Starring: Nicolas Cage, Patricia Arquette, John Goodman
Director: Martin Scorsese

Heralding the reunion of director Martin Scorsese and screenwriter Paul Schrader ‘Bringing Out The Dead’ depicts three particularly eventful days in the life of a New York city paramedic. The film is infused with a streak of black comedy and both the characterisation and philosophy are reminiscent of the likes of ‘Mash’ or ‘Catch 22′. The pace of the film veers from breakneck to pedestrian, and all of the main characters teeter on the edge of insanity.

The film’s protagonist is paramedic Frank (Nicolas Cage), a typically Schradean individual: disaffected at work, he feels an intangible sense of yearning as evidenced by an intermittent voice-over commentary.
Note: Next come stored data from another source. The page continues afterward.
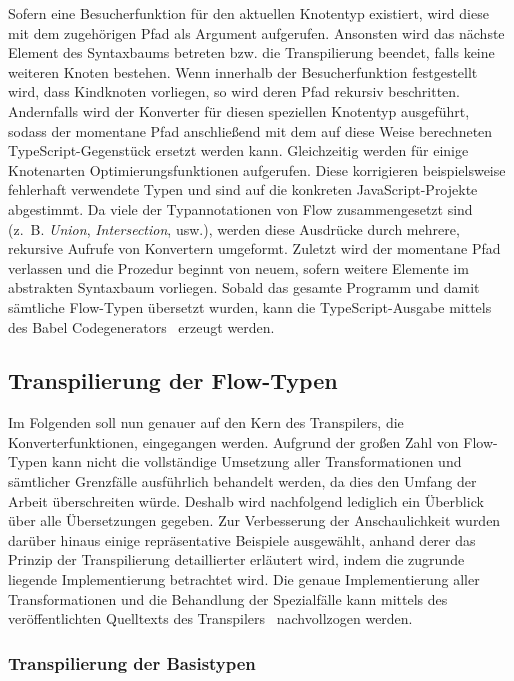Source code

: Sofern eine Besucherfunktion für den aktuellen Knotentyp existiert, wird diese mit dem zugehörigen Pfad als Argument aufgerufen. Ansonsten wird das nächste Element des Syntaxbaums betreten bzw. die Transpilierung beendet, falls keine weiteren Knoten bestehen. Wenn innerhalb der Besucherfunktion festgestellt wird, dass Kindknoten vorliegen, so wird deren Pfad rekursiv beschritten. Andernfalls wird der Konverter für diesen speziellen Knotentyp ausgeführt, sodass der momentane Pfad anschließend mit dem auf diese Weise berechneten TypeScript-Gegenstück ersetzt werden kann. Gleichzeitig werden für einige Knotenarten Optimierungsfunktionen aufgerufen. Diese korrigieren beispielsweise fehlerhaft verwendete Typen und sind auf die konkreten JavaScript-Projekte abgestimmt. Da viele der Typannotationen von Flow zusammengesetzt sind (z.~B. \textit{Union}, \textit{Intersection}, usw.), werden diese Ausdrücke durch mehrere, rekursive Aufrufe von Konvertern umgeformt. Zuletzt wird der momentane Pfad verlassen und die Prozedur beginnt von neuem, sofern weitere Elemente im abstrakten Syntaxbaum vorliegen. Sobald das gesamte Programm und damit sämtliche Flow-Typen übersetzt wurden, kann die TypeScript-Ausgabe mittels des Babel Codegenerators~\autocite{BABEL:GENERATOR} erzeugt werden.

\subsection{Transpilierung der Flow-Typen}

Im Folgenden soll nun genauer auf den Kern des Transpilers, die Konverterfunktionen, eingegangen werden. Aufgrund der großen Zahl von Flow-Typen kann nicht die vollständige Umsetzung aller Transformationen und sämtlicher Grenzfälle ausführlich behandelt werden, da dies den Umfang der Arbeit überschreiten würde. Deshalb wird nachfolgend lediglich ein Überblick über alle Übersetzungen gegeben. Zur Verbesserung der Anschaulichkeit wurden darüber hinaus einige repräsentative Beispiele ausgewählt, anhand derer das Prinzip der Transpilierung detaillierter erläutert wird, indem die zugrunde liegende Implementierung betrachtet wird. Die genaue Implementierung aller Transformationen und die Behandlung der Spezialfälle kann mittels des veröffentlichten Quelltexts des Transpilers~\autocite{REFLOW_GITHUB} nachvollzogen werden.

\subsubsection{Transpilierung der Basistypen}

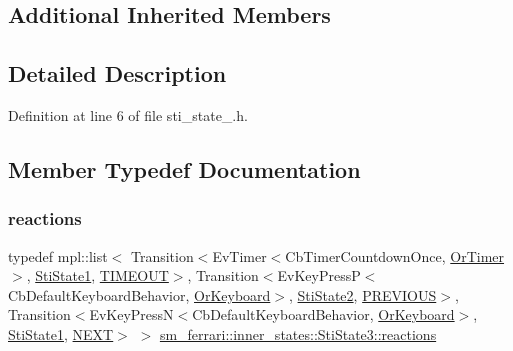 \subsection*{Additional Inherited Members}


\subsection{Detailed Description}


Definition at line 6 of file sti\+\_\+state\+\_.\+h.



\subsection{Member Typedef Documentation}
\mbox{\label{structsm__ferrari_1_1inner__states_1_1StiState3_a885d0bd3d29fc16872ecdeb1c7bd1ed1}} 
\subsubsection{\texorpdfstring{reactions}{reactions}}
{\footnotesize\ttfamily typedef mpl\+::list$<$ Transition$<$Ev\+Timer$<$Cb\+Timer\+Countdown\+Once, \hyperlink{classsm__ferrari_1_1OrTimer}{Or\+Timer}$>$, \hyperlink{structsm__ferrari_1_1inner__states_1_1StiState1}{Sti\+State1}, \hyperlink{structsm__ferrari_1_1inner__states_1_1StiState3_1_1TIMEOUT}{T\+I\+M\+E\+O\+UT}$>$, Transition$<$Ev\+Key\+PressP$<$Cb\+Default\+Keyboard\+Behavior, \hyperlink{classsm__ferrari_1_1OrKeyboard}{Or\+Keyboard}$>$, \hyperlink{structsm__ferrari_1_1inner__states_1_1StiState2}{Sti\+State2}, \hyperlink{structsm__ferrari_1_1inner__states_1_1StiState3_1_1PREVIOUS}{P\+R\+E\+V\+I\+O\+US}$>$, Transition$<$Ev\+Key\+PressN$<$Cb\+Default\+Keyboard\+Behavior, \hyperlink{classsm__ferrari_1_1OrKeyboard}{Or\+Keyboard}$>$, \hyperlink{structsm__ferrari_1_1inner__states_1_1StiState1}{Sti\+State1}, \hyperlink{structsm__ferrari_1_1inner__states_1_1StiState3_1_1NEXT}{N\+E\+XT}$>$ $>$ \hyperlink{structsm__ferrari_1_1inner__states_1_1StiState3_a885d0bd3d29fc16872ecdeb1c7bd1ed1}{sm\+\_\+ferrari\+::inner\+\_\+states\+::\+Sti\+State3\+::reactions}}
Frank’s abilities at work have been deteriorating ever since he failed to save the life of Rosa, a young girl that collapsed on the street the previous year. He’s caught in a continuous loop of bleakness and insanity: working nights, having to respond to calls from run-down tenements peopled by drunks and junkies. Frank’s also having trouble sleeping and he is haunted by the memory of Rosa who’s image he sees everywhere on the streets.

After transferring a cardiac arrest victim to hospital Frank strikes up a rapport with the patients daughter Mary (Patricia Arquette). She is one of a series of characters that periodically reappear during the film as Frank descends into his insomniac existence, beset by moral dilemmas and striving to find reason in all he sees. Scorsese manages to take the edge off Frank’s despair with a combination of dark humour, a spasmodically frenetic pace, kinetic camerawork, and a blaring soundtrack.

The knife-edge existence of Frank and his fellow paramedics provides them with an adrenaline fix which is just as potent as their junkie patients’ narcotics, and ultimately ‘Bringing Out The Dead’ is an impressive testimony to the spiritual rejuvenation realised in the cathartic co-existence of apparently disparate individuals.